Among the lines below, return each one that contains the word "These".

---+---

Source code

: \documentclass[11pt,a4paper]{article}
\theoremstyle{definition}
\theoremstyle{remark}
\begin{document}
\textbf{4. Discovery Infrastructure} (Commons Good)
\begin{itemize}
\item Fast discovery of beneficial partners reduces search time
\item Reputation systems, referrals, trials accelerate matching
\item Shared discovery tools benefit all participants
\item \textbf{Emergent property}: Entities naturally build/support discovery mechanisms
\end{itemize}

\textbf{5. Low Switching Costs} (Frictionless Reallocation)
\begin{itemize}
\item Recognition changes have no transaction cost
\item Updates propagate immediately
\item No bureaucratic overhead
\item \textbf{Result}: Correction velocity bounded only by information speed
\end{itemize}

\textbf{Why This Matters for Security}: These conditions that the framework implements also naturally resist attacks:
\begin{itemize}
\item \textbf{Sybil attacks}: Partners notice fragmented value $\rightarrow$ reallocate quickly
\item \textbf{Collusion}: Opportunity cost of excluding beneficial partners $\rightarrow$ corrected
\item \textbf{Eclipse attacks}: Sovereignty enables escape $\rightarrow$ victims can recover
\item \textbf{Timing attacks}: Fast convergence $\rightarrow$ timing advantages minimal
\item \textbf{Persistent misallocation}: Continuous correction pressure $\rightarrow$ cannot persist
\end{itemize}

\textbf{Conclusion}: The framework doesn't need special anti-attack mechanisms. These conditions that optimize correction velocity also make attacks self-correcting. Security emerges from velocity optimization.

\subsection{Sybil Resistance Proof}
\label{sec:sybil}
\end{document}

---+---

**ANSWER TO THIS TASK**
\textbf{Why This Matters for Security}: These conditions that the framework implements also naturally resist attacks:
\textbf{Conclusion}: The framework doesn't need special anti-attack mechanisms. These conditions that optimize correction velocity also make attacks self-correcting. Security emerges from velocity optimization.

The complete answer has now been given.